(Work order)
Below is a listing. Write out exactly its lines between the one holding "- GitHub/GitLab/Gitea releases;" and the one holding "- If just want", inclusive.

(Input material)
▶

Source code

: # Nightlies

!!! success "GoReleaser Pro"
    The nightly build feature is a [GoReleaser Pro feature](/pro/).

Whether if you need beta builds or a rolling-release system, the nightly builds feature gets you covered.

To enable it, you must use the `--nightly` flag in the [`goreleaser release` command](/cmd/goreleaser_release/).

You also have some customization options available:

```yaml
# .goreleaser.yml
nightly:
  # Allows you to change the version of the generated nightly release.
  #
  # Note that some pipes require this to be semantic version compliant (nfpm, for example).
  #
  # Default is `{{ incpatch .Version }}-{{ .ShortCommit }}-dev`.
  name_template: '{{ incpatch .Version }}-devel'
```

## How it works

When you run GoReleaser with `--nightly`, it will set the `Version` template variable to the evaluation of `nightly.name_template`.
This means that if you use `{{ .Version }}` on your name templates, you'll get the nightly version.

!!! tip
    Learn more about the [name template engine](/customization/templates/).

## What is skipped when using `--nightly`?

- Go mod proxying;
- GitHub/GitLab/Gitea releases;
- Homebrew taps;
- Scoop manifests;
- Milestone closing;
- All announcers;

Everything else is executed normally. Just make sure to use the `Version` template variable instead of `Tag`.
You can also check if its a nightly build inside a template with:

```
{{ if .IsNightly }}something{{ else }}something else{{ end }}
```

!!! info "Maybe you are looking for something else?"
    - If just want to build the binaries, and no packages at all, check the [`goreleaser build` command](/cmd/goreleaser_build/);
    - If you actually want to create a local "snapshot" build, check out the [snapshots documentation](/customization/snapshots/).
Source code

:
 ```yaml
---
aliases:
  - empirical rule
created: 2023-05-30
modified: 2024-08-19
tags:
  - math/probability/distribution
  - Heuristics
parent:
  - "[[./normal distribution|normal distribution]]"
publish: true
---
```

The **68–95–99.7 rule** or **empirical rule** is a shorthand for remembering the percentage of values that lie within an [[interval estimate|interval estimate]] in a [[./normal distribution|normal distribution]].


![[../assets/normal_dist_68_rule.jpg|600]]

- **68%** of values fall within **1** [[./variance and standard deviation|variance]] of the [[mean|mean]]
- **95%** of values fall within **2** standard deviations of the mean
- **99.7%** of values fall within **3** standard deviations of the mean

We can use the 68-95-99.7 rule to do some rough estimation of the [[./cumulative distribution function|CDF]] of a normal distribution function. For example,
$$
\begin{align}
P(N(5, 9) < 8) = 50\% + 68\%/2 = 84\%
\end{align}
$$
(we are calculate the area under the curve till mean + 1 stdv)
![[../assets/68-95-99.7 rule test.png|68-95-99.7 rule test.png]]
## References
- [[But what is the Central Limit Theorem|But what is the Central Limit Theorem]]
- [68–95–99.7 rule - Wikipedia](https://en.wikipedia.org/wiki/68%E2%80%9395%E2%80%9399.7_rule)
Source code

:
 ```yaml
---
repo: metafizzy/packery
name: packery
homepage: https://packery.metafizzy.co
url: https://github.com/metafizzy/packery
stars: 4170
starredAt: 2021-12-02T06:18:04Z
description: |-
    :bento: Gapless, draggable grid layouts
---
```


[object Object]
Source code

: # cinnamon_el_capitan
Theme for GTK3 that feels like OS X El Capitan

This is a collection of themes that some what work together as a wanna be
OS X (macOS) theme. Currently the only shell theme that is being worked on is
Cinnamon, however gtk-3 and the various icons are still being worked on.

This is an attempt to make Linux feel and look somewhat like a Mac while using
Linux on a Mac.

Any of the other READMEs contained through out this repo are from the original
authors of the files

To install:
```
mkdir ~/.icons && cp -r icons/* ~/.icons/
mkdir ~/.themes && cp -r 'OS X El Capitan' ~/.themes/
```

◀

(Solution below)
- GitHub/GitLab/Gitea releases;
- Homebrew taps;
- Scoop manifests;
- Milestone closing;
- All announcers;

Everything else is executed normally. Just make sure to use the `Version` template variable instead of `Tag`.
You can also check if its a nightly build inside a template with:

```
{{ if .IsNightly }}something{{ else }}something else{{ end }}
```

!!! info "Maybe you are looking for something else?"
    - If just want to build the binaries, and no packages at all, check the [`goreleaser build` command](/cmd/goreleaser_build/);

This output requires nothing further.